Issue
I have a multi-dimensional numpy array where one of the dimensions is age in years. I would like to convert this into 5 year increments.
So I have array with (10,2) where the first dimension represents age in years and the second dimension represents sex. I would like to calculate the mean for every 5 years for the two sexes individually.
import numpy as np
arr = np.array([[0,1], [2,3], [3,4], [4,5], [5,6], [7,8], [8,9], [9,10], [10,11], [11,12]])
arr.shape
mean_1st_5_yrs_female = np.mean([0,2,3,4,5])
mean_1st_5_yrs_male = np.mean([1,3,4,5,6])
mean_2nd_5_yrs_female = np.mean([7,8,9,10,11])
mean_2nd_5_yrs_male = np.mean([8,9,10,11,12])
arr = np.array([[mean_1st_5_yrs_female, mean_1st_5_yrs_male],[mean_2nd_5_yrs_female, mean_2nd_5_yrs_male]])
arr
How would I do this automatically in numpy?
Thank you.
Solution
Assuming your first (outer) dimension is a proper multiple of 5, you can do the following:
arr.reshape(-1, 5, 2).mean(axis=1)
array([[ 2.8, 3.8],
[ 9. , 10. ]])
The -1
fills in the remaining dimension, by basically calculating 10 // 5
in this specific example. The reshaped array then has the proper dimensions: one for the period (5 years), one for the sexes (2), and one dimension for the number of periods (2 in this example; the -1 in above).

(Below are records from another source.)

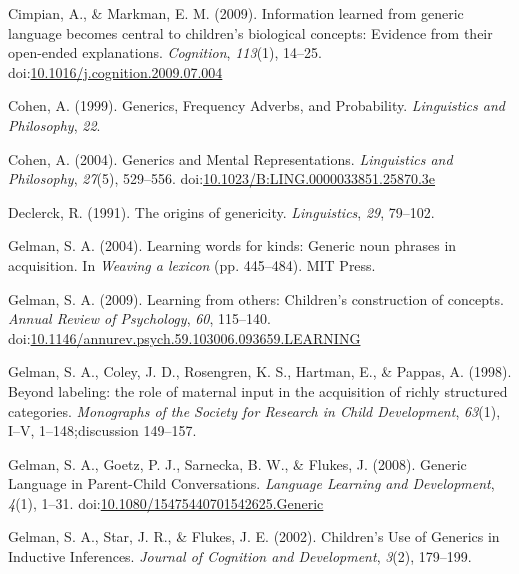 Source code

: \documentclass[,man,floatsintext]{apa6}
\theoremstyle{definition}
\theoremstyle{definition}
\theoremstyle{definition}
\theoremstyle{remark}
\begin{document}
\leavevmode\hypertarget{ref-Cimpian2009:explanations}{}%
Cimpian, A., \& Markman, E. M. (2009). Information learned from generic
language becomes central to children's biological concepts: Evidence
from their open-ended explanations. \emph{Cognition}, \emph{113}(1),
14--25.
doi:\href{https://doi.org/10.1016/j.cognition.2009.07.004}{10.1016/j.cognition.2009.07.004}

\leavevmode\hypertarget{ref-Cohen1999}{}%
Cohen, A. (1999). Generics, Frequency Adverbs, and Probability.
\emph{Linguistics and Philosophy}, \emph{22}.

\leavevmode\hypertarget{ref-Cohen2004}{}%
Cohen, A. (2004). Generics and Mental Representations. \emph{Linguistics
and Philosophy}, \emph{27}(5), 529--556.
doi:\href{https://doi.org/10.1023/B:LING.0000033851.25870.3e}{10.1023/B:LING.0000033851.25870.3e}

\leavevmode\hypertarget{ref-Declerck1991}{}%
Declerck, R. (1991). The origins of genericity. \emph{Linguistics},
\emph{29}, 79--102.

\leavevmode\hypertarget{ref-Gelman2004}{}%
Gelman, S. A. (2004). Learning words for kinds: Generic noun phrases in
acquisition. In \emph{Weaving a lexicon} (pp. 445--484). MIT Press.

\leavevmode\hypertarget{ref-Gelman2009}{}%
Gelman, S. A. (2009). Learning from others: Children's construction of
concepts. \emph{Annual Review of Psychology}, \emph{60}, 115--140.
doi:\href{https://doi.org/10.1146/annurev.psych.59.103006.093659.LEARNING}{10.1146/annurev.psych.59.103006.093659.LEARNING}

\leavevmode\hypertarget{ref-Gelman1998}{}%
Gelman, S. A., Coley, J. D., Rosengren, K. S., Hartman, E., \& Pappas,
A. (1998). Beyond labeling: the role of maternal input in the
acquisition of richly structured categories. \emph{Monographs of the
Society for Research in Child Development}, \emph{63}(1), I--V,
1--148;discussion 149--157.

\leavevmode\hypertarget{ref-Gelman2008}{}%
Gelman, S. A., Goetz, P. J., Sarnecka, B. W., \& Flukes, J. (2008).
Generic Language in Parent-Child Conversations. \emph{Language Learning
and Development}, \emph{4}(1), 1--31.
doi:\href{https://doi.org/10.1080/15475440701542625.Generic}{10.1080/15475440701542625.Generic}

\leavevmode\hypertarget{ref-Gelman2002}{}%
Gelman, S. A., Star, J. R., \& Flukes, J. E. (2002). Children's Use of
Generics in Inductive Inferences. \emph{Journal of Cognition and
Development}, \emph{3}(2), 179--199.
\end{document}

Then it's just a matter of averaging across the correct axis: since that is averages over a single period, separately for the two sexes, which is the second index.
A note in case you're not used to reshaping: you can't reshape across original dimensions, i.e., a shape of (-1, 2, 5)
wouldn't work (well, technically, it would work, but you'll find that if you then, for example, average along any of the axes, you won't get what you want, because anything from the original datastructure is now lost).